What To Know Today

Low-income communities of color saw far greater increases in gun violence last year than more affluent, white neighborhoods. Researchers at the Violence Prevention Research Program at the University of California, Davis, analyzed ZIP code-level violence data in 13 major U.S. cities from 2018 to 2020. They found that gun violence increased by 29 percent, and homicides by 28 percent, in the first five months of the pandemic (March through July 2020) compared to the same period in 2018 and 2019. While that picture echoes other nationwide estimates of the violent crime spike in 2020, these findings add to our understanding of where the violence actually happened. Comparing the ZIP code data with the income levels and race of residents, they determined that on average, the least-privileged ZIP codes experienced 14 more incidents of gun violence and five more homicides than the most privileged ones. “This study adds to the mounting body of research showing that equal opportunities — including the opportunity to live, work, learn, play, and worship free from violence — are not afforded to all Americans and that the greatest burdens of violence are shouldered by our most marginalized and economically vulnerable neighborhoods,” Shani Buggs, an assistant professor at VPRP and a study co-author, said in a press release. The findings were published this month in the American Journal of Public Health.

Gun violence in Philadelphia, visualized by map. Local news nonprofit Billy Penn analyzed data from January 2015 through October 2021 looking at the city’s 66 contiguous election wards. Clicking on the below map shows you where shootings have remained stubbornly consistent, and where they have changed from year to year.

Experts name a multiplicity of variables for why shootings spike or decline year over year, but say that one constant is proximity to poverty. “Large swatches of the city that have high rates of poverty are also surrounded by other areas with high poverty,” Dr. Caterina Roman, a Temple criminology professor, told Billy Penn. Roman said neighborhoods whose neglect has given them “poor schools, poor infrastructure, limited affordable housing, and limited social opportunities” come together to form “a network of disinvestment.” Because those networked neighborhoods tend to border one another, a spike in shootings in one ward often accompanies a spike in a neighboring ward.

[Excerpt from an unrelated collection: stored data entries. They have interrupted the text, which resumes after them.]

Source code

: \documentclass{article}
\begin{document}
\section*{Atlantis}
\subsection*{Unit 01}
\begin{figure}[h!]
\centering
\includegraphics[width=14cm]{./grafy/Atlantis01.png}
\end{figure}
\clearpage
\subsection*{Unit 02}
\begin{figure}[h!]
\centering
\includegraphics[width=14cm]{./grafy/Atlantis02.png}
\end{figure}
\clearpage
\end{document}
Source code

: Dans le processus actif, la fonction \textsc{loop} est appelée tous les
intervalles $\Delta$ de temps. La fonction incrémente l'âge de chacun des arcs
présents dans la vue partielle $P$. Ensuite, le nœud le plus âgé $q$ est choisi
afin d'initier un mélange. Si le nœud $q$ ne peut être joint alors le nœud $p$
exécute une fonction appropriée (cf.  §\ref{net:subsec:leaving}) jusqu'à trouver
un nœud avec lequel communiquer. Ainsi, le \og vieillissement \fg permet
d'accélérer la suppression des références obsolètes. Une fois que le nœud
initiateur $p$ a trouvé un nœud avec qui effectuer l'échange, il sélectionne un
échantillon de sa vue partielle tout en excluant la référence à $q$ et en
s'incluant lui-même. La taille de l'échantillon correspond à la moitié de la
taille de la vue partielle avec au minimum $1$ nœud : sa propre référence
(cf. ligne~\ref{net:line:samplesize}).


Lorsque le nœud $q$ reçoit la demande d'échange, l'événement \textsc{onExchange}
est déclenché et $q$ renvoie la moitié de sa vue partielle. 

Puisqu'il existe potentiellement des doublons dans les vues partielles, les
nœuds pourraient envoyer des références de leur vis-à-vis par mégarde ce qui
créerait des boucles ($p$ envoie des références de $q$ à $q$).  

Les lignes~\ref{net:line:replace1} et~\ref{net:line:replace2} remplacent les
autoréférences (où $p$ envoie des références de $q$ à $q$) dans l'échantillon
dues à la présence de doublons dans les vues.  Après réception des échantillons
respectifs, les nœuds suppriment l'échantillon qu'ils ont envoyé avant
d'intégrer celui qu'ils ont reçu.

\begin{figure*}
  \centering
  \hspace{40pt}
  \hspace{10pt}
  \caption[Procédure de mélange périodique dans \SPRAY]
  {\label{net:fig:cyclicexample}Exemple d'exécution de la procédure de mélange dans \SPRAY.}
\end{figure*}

Live in Philly and need help? Billy Penn was a crucial partner as we worked to build Up The Block, our resource hub for Philadelphians affected by gun violence.

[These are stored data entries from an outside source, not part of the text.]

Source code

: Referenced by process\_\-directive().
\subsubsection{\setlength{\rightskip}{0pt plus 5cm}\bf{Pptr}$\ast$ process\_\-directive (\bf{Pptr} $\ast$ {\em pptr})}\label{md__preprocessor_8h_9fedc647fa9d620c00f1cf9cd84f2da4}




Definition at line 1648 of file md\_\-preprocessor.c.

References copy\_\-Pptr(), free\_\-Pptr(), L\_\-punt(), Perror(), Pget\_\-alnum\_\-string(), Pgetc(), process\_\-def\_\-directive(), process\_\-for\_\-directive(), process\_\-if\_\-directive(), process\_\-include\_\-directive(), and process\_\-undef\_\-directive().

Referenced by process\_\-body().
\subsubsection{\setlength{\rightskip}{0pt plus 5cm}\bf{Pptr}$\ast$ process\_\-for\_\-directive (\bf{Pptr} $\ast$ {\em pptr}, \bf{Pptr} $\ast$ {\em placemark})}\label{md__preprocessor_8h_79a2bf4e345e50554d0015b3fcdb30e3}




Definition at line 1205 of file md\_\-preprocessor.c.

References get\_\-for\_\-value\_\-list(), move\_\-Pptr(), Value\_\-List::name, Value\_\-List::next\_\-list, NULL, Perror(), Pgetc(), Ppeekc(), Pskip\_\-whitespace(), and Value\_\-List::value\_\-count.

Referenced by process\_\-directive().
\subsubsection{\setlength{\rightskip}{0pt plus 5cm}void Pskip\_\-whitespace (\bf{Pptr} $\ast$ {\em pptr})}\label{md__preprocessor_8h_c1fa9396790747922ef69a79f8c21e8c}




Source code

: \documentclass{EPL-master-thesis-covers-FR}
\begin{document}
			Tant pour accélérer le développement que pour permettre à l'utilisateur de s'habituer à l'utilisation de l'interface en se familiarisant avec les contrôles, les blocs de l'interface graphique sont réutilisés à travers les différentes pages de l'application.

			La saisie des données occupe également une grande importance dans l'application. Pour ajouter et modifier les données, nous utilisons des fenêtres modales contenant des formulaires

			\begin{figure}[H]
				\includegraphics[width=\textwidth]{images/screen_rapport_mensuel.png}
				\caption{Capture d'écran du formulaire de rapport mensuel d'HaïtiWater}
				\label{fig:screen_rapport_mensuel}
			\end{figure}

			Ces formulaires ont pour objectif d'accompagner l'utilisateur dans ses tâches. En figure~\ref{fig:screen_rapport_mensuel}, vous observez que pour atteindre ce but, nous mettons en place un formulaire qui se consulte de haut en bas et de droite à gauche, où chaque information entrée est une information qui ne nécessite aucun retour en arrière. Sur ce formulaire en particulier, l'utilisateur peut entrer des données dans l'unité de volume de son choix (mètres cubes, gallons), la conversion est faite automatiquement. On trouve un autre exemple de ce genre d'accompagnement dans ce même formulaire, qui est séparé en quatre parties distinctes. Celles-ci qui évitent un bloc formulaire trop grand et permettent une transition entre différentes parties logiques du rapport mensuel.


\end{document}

At least 9 major U.S. cities have already broken year-end homicide records. With nearly three weeks left in the year, that list includes Albuquerque, New Mexico; Austin, Texas; Columbus, Ohio; Indianapolis; Louisville, Kentucky; Portland, Oregon; Philadelphia; Rochester, New York; and Tucson, Arizona, CNN reports in its review of stats in 40 major cities. Meanwhile, Milwaukee, Minneapolis, and Nashville are all on pace to eclipse their own grim milestones before the end of the year. 

Students may have averted a Florida university shooting. Two students at Embry-Riddle Aeronautical University in Daytona Beach reported concerning messages they’d received over Snapchat from a 19-year old classmate last Thursday, which detailed an alleged “plot to shoot up” the campus. The suspect was arrested with a gun and boxes of ammunition and police praised the action of the students. Protesting violence in Staten Island: Hundreds of students at Susan E. Wagner High School staged a walkout yesterday in response to a number of recent violence incidents that included someone bringing a gun to school and threatening a student with it.

Data Point

14 — the number of victims from a Sunday night drive-by shooting that targeted a candlelight vigil in a Houston suburb; one person died from their wounds. Police were still looking for suspects. [CNN]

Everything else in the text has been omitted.